Each entry below must be given again word for word, with no pictures.

=== RECORDS FOR PROCESSING ===

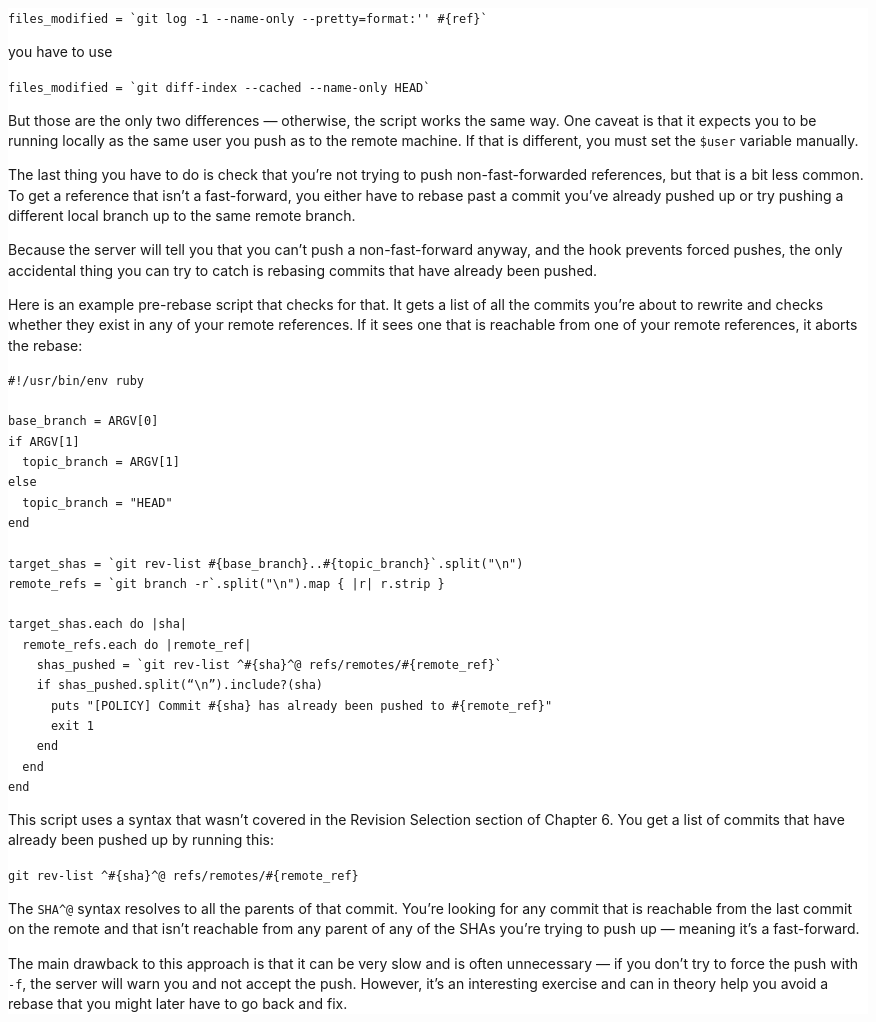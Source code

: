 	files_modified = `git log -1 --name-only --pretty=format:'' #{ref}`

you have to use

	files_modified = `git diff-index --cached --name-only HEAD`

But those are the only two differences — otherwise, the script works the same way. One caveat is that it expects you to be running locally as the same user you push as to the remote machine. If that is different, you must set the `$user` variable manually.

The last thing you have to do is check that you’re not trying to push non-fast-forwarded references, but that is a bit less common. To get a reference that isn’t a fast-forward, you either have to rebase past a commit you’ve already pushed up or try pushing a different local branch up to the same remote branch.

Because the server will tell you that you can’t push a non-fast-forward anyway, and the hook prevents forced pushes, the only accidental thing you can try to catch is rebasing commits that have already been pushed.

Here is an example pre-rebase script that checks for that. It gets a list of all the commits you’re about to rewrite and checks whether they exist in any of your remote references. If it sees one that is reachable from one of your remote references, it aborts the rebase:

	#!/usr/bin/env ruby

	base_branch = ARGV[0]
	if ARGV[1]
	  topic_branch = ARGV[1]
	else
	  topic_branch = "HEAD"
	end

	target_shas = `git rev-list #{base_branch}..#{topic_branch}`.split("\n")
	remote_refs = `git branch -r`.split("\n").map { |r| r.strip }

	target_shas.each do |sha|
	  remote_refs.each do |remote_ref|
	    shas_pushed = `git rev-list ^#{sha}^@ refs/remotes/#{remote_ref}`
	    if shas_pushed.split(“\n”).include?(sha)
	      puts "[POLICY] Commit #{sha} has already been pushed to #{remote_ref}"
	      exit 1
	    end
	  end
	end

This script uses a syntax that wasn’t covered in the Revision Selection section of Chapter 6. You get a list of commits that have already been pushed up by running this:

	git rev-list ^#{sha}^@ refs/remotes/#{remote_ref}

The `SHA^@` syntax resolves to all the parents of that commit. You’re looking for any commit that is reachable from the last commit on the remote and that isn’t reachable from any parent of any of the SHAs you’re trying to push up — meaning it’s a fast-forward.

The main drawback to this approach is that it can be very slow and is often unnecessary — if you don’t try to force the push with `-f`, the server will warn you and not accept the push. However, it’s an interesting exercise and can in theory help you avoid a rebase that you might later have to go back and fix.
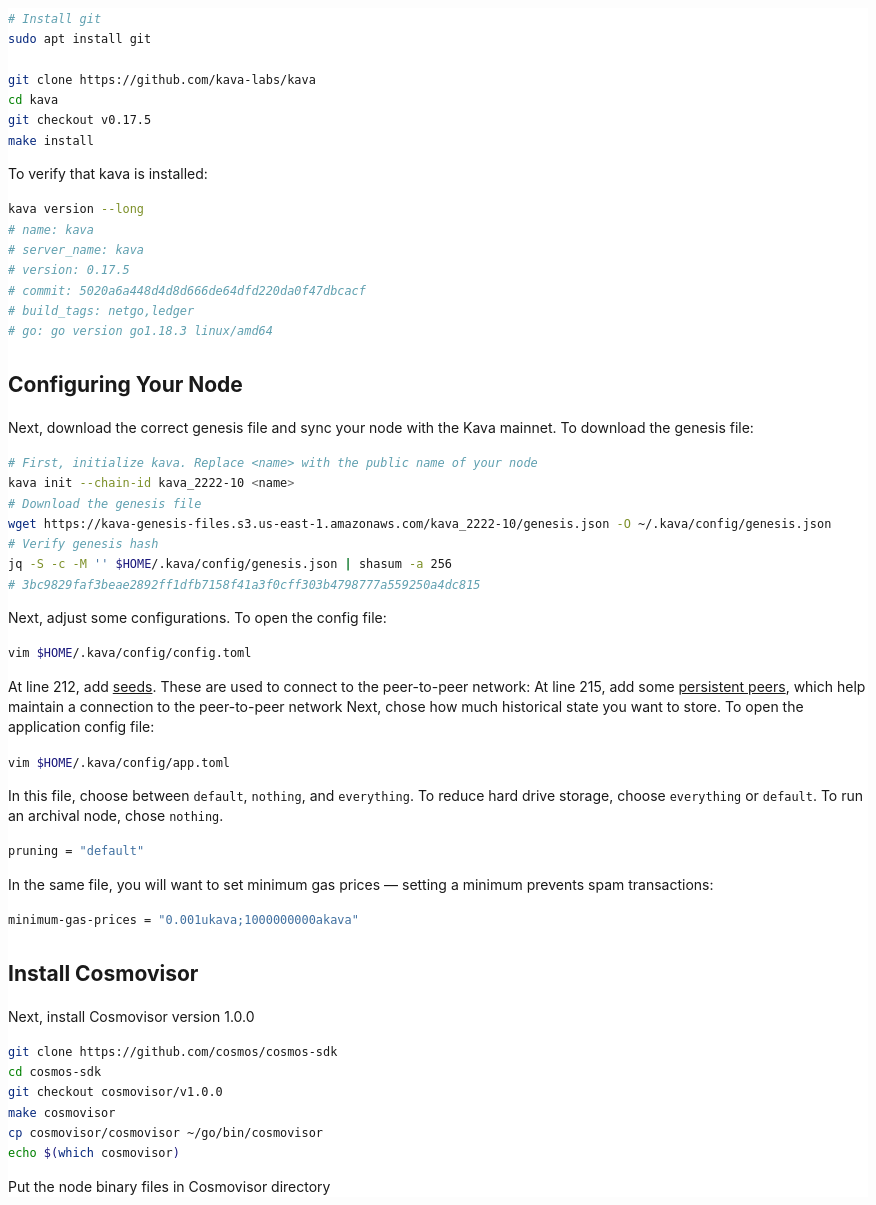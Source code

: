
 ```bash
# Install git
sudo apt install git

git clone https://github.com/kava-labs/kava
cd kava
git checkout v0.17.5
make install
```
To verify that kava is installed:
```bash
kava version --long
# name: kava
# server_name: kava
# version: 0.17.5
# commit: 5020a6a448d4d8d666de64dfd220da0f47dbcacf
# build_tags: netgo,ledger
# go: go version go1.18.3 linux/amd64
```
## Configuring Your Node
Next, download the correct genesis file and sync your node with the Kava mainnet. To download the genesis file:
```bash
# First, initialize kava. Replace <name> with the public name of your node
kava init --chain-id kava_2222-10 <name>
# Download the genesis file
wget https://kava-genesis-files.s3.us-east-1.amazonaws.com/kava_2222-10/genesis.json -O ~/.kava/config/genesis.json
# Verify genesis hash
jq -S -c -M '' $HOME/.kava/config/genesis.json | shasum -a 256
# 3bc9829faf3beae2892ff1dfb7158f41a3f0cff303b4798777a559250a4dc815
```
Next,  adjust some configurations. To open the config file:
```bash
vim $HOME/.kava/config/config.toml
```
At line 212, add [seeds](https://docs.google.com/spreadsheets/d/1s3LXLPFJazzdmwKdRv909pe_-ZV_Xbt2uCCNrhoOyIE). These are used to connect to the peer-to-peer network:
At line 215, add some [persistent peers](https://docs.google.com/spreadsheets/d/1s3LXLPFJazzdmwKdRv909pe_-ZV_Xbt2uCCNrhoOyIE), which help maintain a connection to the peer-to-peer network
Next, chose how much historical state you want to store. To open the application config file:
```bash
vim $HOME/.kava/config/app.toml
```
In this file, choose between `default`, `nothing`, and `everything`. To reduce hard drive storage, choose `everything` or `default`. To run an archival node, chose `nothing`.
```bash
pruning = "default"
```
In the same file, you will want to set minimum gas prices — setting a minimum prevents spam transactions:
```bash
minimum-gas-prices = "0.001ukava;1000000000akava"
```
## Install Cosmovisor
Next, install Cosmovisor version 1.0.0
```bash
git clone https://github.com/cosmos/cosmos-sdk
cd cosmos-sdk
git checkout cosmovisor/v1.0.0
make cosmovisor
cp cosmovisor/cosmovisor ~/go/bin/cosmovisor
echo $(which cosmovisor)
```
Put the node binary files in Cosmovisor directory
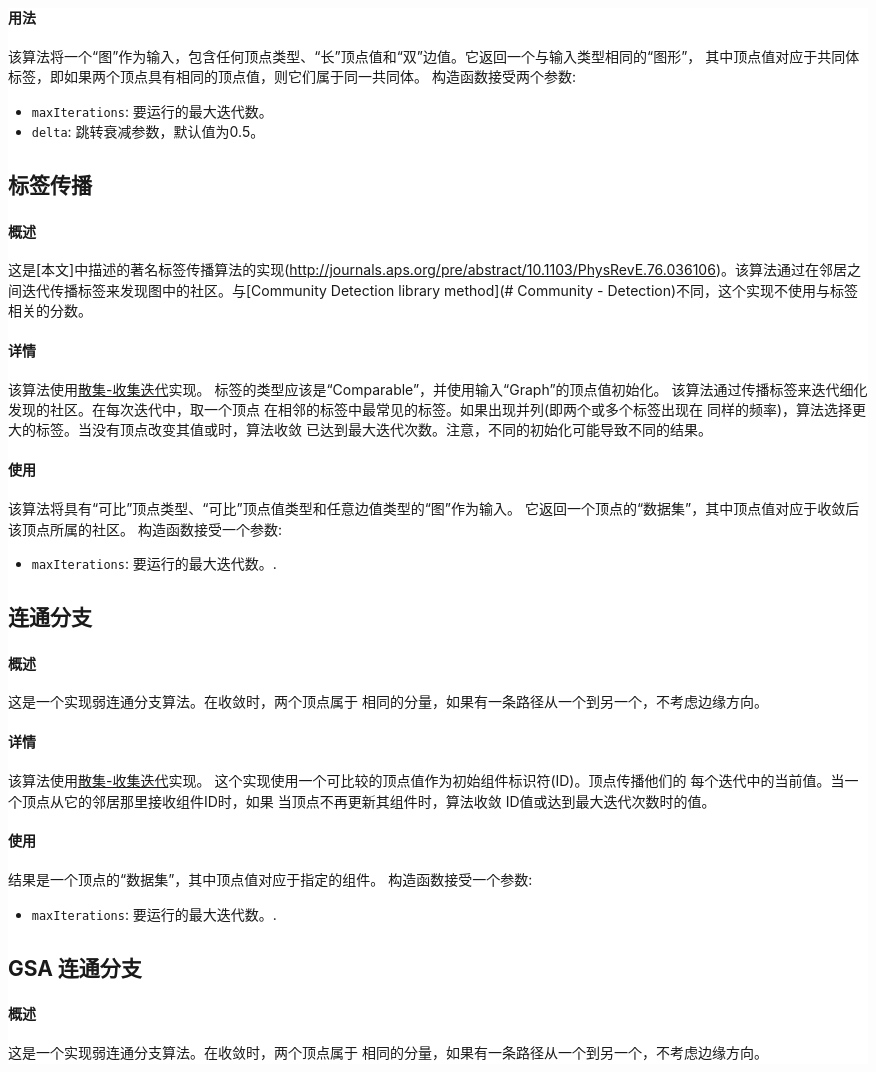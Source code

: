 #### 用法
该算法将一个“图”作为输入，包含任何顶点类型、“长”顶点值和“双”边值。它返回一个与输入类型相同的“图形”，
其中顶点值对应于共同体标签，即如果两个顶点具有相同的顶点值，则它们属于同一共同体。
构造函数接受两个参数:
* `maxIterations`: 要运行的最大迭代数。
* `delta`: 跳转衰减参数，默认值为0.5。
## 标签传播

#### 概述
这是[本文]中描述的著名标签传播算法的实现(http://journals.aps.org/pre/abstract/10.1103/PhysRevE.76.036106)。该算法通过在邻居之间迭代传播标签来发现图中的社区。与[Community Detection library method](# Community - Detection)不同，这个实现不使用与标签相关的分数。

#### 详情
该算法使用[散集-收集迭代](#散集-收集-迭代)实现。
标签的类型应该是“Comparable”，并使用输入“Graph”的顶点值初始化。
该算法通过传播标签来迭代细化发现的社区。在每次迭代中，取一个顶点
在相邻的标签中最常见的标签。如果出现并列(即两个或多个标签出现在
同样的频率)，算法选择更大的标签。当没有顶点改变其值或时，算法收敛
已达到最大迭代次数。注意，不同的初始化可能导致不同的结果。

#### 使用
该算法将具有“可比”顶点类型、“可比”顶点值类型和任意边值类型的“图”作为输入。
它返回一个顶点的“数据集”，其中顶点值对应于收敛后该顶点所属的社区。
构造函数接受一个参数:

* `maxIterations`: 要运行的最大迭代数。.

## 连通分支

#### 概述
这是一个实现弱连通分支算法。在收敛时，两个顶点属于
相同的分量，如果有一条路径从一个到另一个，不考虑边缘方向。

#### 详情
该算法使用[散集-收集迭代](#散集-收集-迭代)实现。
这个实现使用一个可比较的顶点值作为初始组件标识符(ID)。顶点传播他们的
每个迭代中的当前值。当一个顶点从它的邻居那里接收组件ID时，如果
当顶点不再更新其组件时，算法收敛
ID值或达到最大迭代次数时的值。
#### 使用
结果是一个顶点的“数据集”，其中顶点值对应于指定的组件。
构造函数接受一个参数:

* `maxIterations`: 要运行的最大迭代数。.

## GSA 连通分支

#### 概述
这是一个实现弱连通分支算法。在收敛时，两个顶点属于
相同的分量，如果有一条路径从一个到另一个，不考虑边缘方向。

===

* RESULT OF THIS TASK
Source code

: 	files_modified = `git log -1 --name-only --pretty=format:'' #{ref}`

you have to use

	files_modified = `git diff-index --cached --name-only HEAD`

But those are the only two differences — otherwise, the script works the same way. One caveat is that it expects you to be running locally as the same user you push as to the remote machine. If that is different, you must set the `$user` variable manually.

The last thing you have to do is check that you’re not trying to push non-fast-forwarded references, but that is a bit less common. To get a reference that isn’t a fast-forward, you either have to rebase past a commit you’ve already pushed up or try pushing a different local branch up to the same remote branch.

Because the server will tell you that you can’t push a non-fast-forward anyway, and the hook prevents forced pushes, the only accidental thing you can try to catch is rebasing commits that have already been pushed.

Here is an example pre-rebase script that checks for that. It gets a list of all the commits you’re about to rewrite and checks whether they exist in any of your remote references. If it sees one that is reachable from one of your remote references, it aborts the rebase:

	#!/usr/bin/env ruby

	base_branch = ARGV[0]
	if ARGV[1]
	  topic_branch = ARGV[1]
	else
	  topic_branch = "HEAD"
	end

	target_shas = `git rev-list #{base_branch}..#{topic_branch}`.split("\n")
	remote_refs = `git branch -r`.split("\n").map { |r| r.strip }

	target_shas.each do |sha|
	  remote_refs.each do |remote_ref|
	    shas_pushed = `git rev-list ^#{sha}^@ refs/remotes/#{remote_ref}`
	    if shas_pushed.split(“\n”).include?(sha)
	      puts "[POLICY] Commit #{sha} has already been pushed to #{remote_ref}"
	      exit 1
	    end
	  end
	end

This script uses a syntax that wasn’t covered in the Revision Selection section of Chapter 6. You get a list of commits that have already been pushed up by running this:

	git rev-list ^#{sha}^@ refs/remotes/#{remote_ref}

The `SHA^@` syntax resolves to all the parents of that commit. You’re looking for any commit that is reachable from the last commit on the remote and that isn’t reachable from any parent of any of the SHAs you’re trying to push up — meaning it’s a fast-forward.

The main drawback to this approach is that it can be very slow and is often unnecessary — if you don’t try to force the push with `-f`, the server will warn you and not accept the push. However, it’s an interesting exercise and can in theory help you avoid a rebase that you might later have to go back and fix.
Source code

:
 ```bash
# Install git
sudo apt install git

git clone https://github.com/kava-labs/kava
cd kava
git checkout v0.17.5
make install
```
To verify that kava is installed:
```bash
kava version --long
# name: kava
# server_name: kava
# version: 0.17.5
# commit: 5020a6a448d4d8d666de64dfd220da0f47dbcacf
# build_tags: netgo,ledger
# go: go version go1.18.3 linux/amd64
```
## Configuring Your Node
Next, download the correct genesis file and sync your node with the Kava mainnet. To download the genesis file:
```bash
# First, initialize kava. Replace <name> with the public name of your node
kava init --chain-id kava_2222-10 <name>
# Download the genesis file
wget https://kava-genesis-files.s3.us-east-1.amazonaws.com/kava_2222-10/genesis.json -O ~/.kava/config/genesis.json
# Verify genesis hash
jq -S -c -M '' $HOME/.kava/config/genesis.json | shasum -a 256
# 3bc9829faf3beae2892ff1dfb7158f41a3f0cff303b4798777a559250a4dc815
```
Next,  adjust some configurations. To open the config file:
```bash
vim $HOME/.kava/config/config.toml
```
At line 212, add [seeds](https://docs.google.com/spreadsheets/d/1s3LXLPFJazzdmwKdRv909pe_-ZV_Xbt2uCCNrhoOyIE). These are used to connect to the peer-to-peer network:
At line 215, add some [persistent peers](https://docs.google.com/spreadsheets/d/1s3LXLPFJazzdmwKdRv909pe_-ZV_Xbt2uCCNrhoOyIE), which help maintain a connection to the peer-to-peer network
Next, chose how much historical state you want to store. To open the application config file:
```bash
vim $HOME/.kava/config/app.toml
```
In this file, choose between `default`, `nothing`, and `everything`. To reduce hard drive storage, choose `everything` or `default`. To run an archival node, chose `nothing`.
```bash
pruning = "default"
```
In the same file, you will want to set minimum gas prices — setting a minimum prevents spam transactions:
```bash
minimum-gas-prices = "0.001ukava;1000000000akava"
```
## Install Cosmovisor
Next, install Cosmovisor version 1.0.0
```bash
git clone https://github.com/cosmos/cosmos-sdk
cd cosmos-sdk
git checkout cosmovisor/v1.0.0
make cosmovisor
cp cosmovisor/cosmovisor ~/go/bin/cosmovisor
echo $(which cosmovisor)
```
Put the node binary files in Cosmovisor directory
Source code

: #### 用法
该算法将一个“图”作为输入，包含任何顶点类型、“长”顶点值和“双”边值。它返回一个与输入类型相同的“图形”，
其中顶点值对应于共同体标签，即如果两个顶点具有相同的顶点值，则它们属于同一共同体。
构造函数接受两个参数:
* `maxIterations`: 要运行的最大迭代数。
* `delta`: 跳转衰减参数，默认值为0.5。
## 标签传播

#### 概述
这是[本文]中描述的著名标签传播算法的实现(http://journals.aps.org/pre/abstract/10.1103/PhysRevE.76.036106)。该算法通过在邻居之间迭代传播标签来发现图中的社区。与[Community Detection library method](# Community - Detection)不同，这个实现不使用与标签相关的分数。

#### 详情
该算法使用[散集-收集迭代](#散集-收集-迭代)实现。
标签的类型应该是“Comparable”，并使用输入“Graph”的顶点值初始化。
该算法通过传播标签来迭代细化发现的社区。在每次迭代中，取一个顶点
在相邻的标签中最常见的标签。如果出现并列(即两个或多个标签出现在
同样的频率)，算法选择更大的标签。当没有顶点改变其值或时，算法收敛
已达到最大迭代次数。注意，不同的初始化可能导致不同的结果。

#### 使用
该算法将具有“可比”顶点类型、“可比”顶点值类型和任意边值类型的“图”作为输入。
它返回一个顶点的“数据集”，其中顶点值对应于收敛后该顶点所属的社区。
构造函数接受一个参数:

* `maxIterations`: 要运行的最大迭代数。.

## 连通分支

#### 概述
这是一个实现弱连通分支算法。在收敛时，两个顶点属于
相同的分量，如果有一条路径从一个到另一个，不考虑边缘方向。

#### 详情
该算法使用[散集-收集迭代](#散集-收集-迭代)实现。
这个实现使用一个可比较的顶点值作为初始组件标识符(ID)。顶点传播他们的
每个迭代中的当前值。当一个顶点从它的邻居那里接收组件ID时，如果
当顶点不再更新其组件时，算法收敛
ID值或达到最大迭代次数时的值。
#### 使用
结果是一个顶点的“数据集”，其中顶点值对应于指定的组件。
构造函数接受一个参数:

* `maxIterations`: 要运行的最大迭代数。.

## GSA 连通分支

#### 概述
这是一个实现弱连通分支算法。在收敛时，两个顶点属于
相同的分量，如果有一条路径从一个到另一个，不考虑边缘方向。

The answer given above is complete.